Volodymyr Zelensky et Vladimir Poutine peuvent-ils arriver à un accord de désescalade ? Malgré de féroces combats dans les régions de l’Est de l’Ukraine, les deux belligérants tenteraient de mettre un terme à leurs frappes à longue distance sur les infrastructures énergétiques, qui causent de sérieux dommages à Kiev comme Moscou.
Raffineries pétrolières contre centrales électriques
Si l’Ukraine est en difficulté dans l’est du pays depuis plusieurs mois, avec des avancées russes dans plusieurs points du Donbass, Kiev tente de riposter sur d’autres fronts pour rééquilibrer le conflit. Les frappes à l’aide de drones ou de missiles ont chassé la flotte russe des ports de Crimée, alors que Moscou déplore la perte de nombreux navires en Mer Noire. Les drones ukrainiens s’en prennent également à une autre cible, tout aussi importante : les infrastructures énergétiques russes telles que les raffineries, vulnérables même à plusieurs centaines de kilomètres du front.
Mais Moscou n’est pas en reste : la Russie a relancé sa campagne de frappes contre le réseau électrique ukrainien, menaçant de plonger le pays dans le noir à l’approche de 2025. Si sa précédente tentative avait échoué durant l’hiver 2022/2023, en raison de frappes dirigées principalement vers les infrastructures de transport et distribution d’électricité, le Kremlin remporte cette fois-ci des succès indéniables.
Les attaques à coups de drones et missiles visent cette fois-ci non pas des infrastructures de transport facilement réparables, mais les centres de production d’énergie, comme les centrales thermiques et hydroélectriques. Entre ces frappes et la capture de plusieurs zones de production d’ampleur, comme la centrale nucléaire de Zaporijjia, la production d’énergie ukrainienne a été diminuée d’environ 65 % depuis le début du conflit, d’après une étude de l’École polytechnique fédérale de Zurich datant de septembre. L’Ukraine, un des plus grands producteurs d’énergie d’Europe, ne peut désormais pas subvenir aux besoins énergétiques de sa population.

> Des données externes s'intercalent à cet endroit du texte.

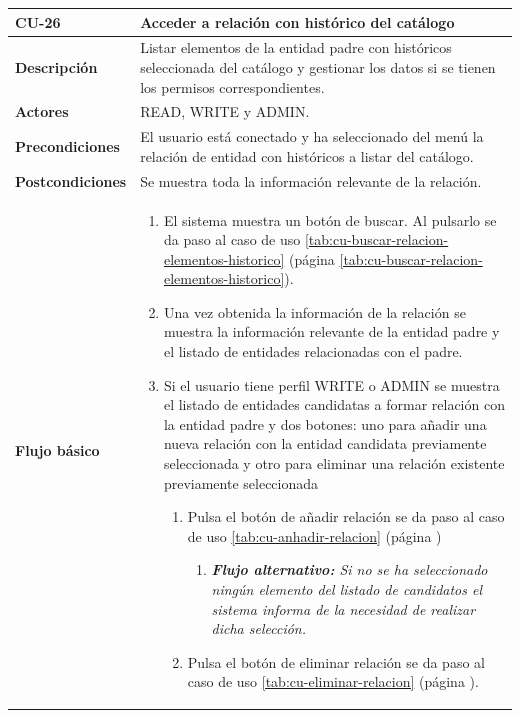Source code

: \begin{table} [H]
    \centering
    \setlength{\leftmargini}{0.4cm}
	\resizebox{14cm}{!} { %
    \begin{tabular}{| m{3cm} | m{11cm} |}   
    \hline
	  \textbf{CU-26} & \textbf{Acceder a relación con histórico del catálogo} \\\hline
	  \textbf{Descripción} & Listar elementos de la entidad  padre con históricos seleccionada del catálogo y gestionar los datos si se tienen los permisos correspondientes. \\\hline
	  \textbf{Actores} & READ, WRITE y ADMIN. \\\hline
	  \textbf{Precondiciones} & El usuario está conectado y ha seleccionado del menú la relación de entidad con históricos a listar del catálogo. \\\hline
	  \textbf{Postcondiciones} & Se muestra toda la información relevante de la relación. \\\hline
	  \textbf{Flujo básico} & 
		\begin{enumerate}
	  	\item El sistema muestra un botón de buscar. Al pulsarlo se da paso al caso de uso \ref{tab:cu-buscar-relacion-elementos-historico} (página \ref{tab:cu-buscar-relacion-elementos-historico}).
	  	\item Una vez obtenida la información de la relación se muestra la información relevante de la entidad padre y el listado de entidades relacionadas con el padre.
	  	\item Si el usuario tiene perfil WRITE o ADMIN se muestra el listado de entidades candidatas a formar relación con la entidad padre y dos botones: uno para añadir una nueva relación con la entidad candidata previamente seleccionada y otro para eliminar una relación existente previamente seleccionada
	  	\begin{enumerate}
		        \item Pulsa el botón de añadir relación se da paso al caso de uso \ref{tab:cu-anhadir-relacion} (página \pageref{tab:cu-anhadir-relacion})
					\begin{enumerate}	
			   		\item  \textit{\textbf{Flujo alternativo:} Si no se ha seleccionado ningún elemento del listado de candidatos el sistema informa de la necesidad de realizar dicha selección.}
			   		\end{enumerate}		
		        \item Pulsa el botón de eliminar relación se da paso al caso de uso \ref{tab:cu-eliminar-relacion} (página \pageref{tab:cu-eliminar-relacion}).

\end{enumerate}
\end{enumerate}
\end{tabular}}
\end{table}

Vers un accord à l’aide du Qatar ?
Ces frappes mutuelles, qui diminuent les capacités d’exportation d’hydrocarbures russes et menacent le moral ukrainien, pourraient cependant bientôt s’arrêter. Selon le Financial Times (FT), les autorités russes et ukrainiennes ont commencé des discussions, à l’aide de la médiation du Qatar, pour mettre fin à ces attaques affaiblissant chaque camp. Ce dialogue a en fait déjà quasiment abouti entre juin et août, avant d’être stoppé par l’invasion de la région russe de Koursk, selon le média britannique.
Un accord d’une telle ampleur entre Kiev et Moscou serait inédit depuis le non-renouvellement par la Russie de l’accord sur les céréales ukrainiennes, permettant à l’Ukraine d’exporter des denrées alimentaires depuis ses ports non occupés dans le but d’éviter une crise alimentaire globale.
Mais plusieurs autres officiels ukrainiens contactés par le FT expliquent qu’un accord tacite avait en réalité déjà été atteint pour l’hiver 2023-2024, expliquant l’absence de frappes russes contre le réseau énergétique ukrainien. Les frappes de Kiev contre des installations pétrolières à partir de février 2024 ont poussé Moscou à repartir à l’offensive, avec pour nouvelle cible les centres de productions énergétiques. En conséquence, selon l’Ecole polytechnique fédérale de Zurich, “quasiment toutes les grandes centrales électriques ukrainiennes ont été attaquées depuis février 2022”.
Des négociations bloquées par la question de Koursk
Le président ukrainien Volodymyr Zelensky a déjà évoqué la possibilité d’un tel accord, expliquant à la presse le 21 octobre 2024 qu'”en ce qui concerne l’énergie et la liberté de navigation, l’obtention d’un résultat sur ces points serait le signe que la Russie est peut-être prête à mettre fin à la guerre”.
Selon un officiel ukrainien interrogé par le FT, les deux pays ont déjà diminué la fréquence de leurs attaques contre les infrastructures énergétiques ennemies. La question de l’invasion ukrainienne de Koursk, qui a poussé Moscou à se retirer des précédents pourparlers, reste cependant en suspens : le retrait des troupes de Kiev de cette région pourrait être un prérequis pour Vladimir Poutine, alors que l’Ukraine continue de défendre avec acharnement les pans de cette région qu’elle occupe.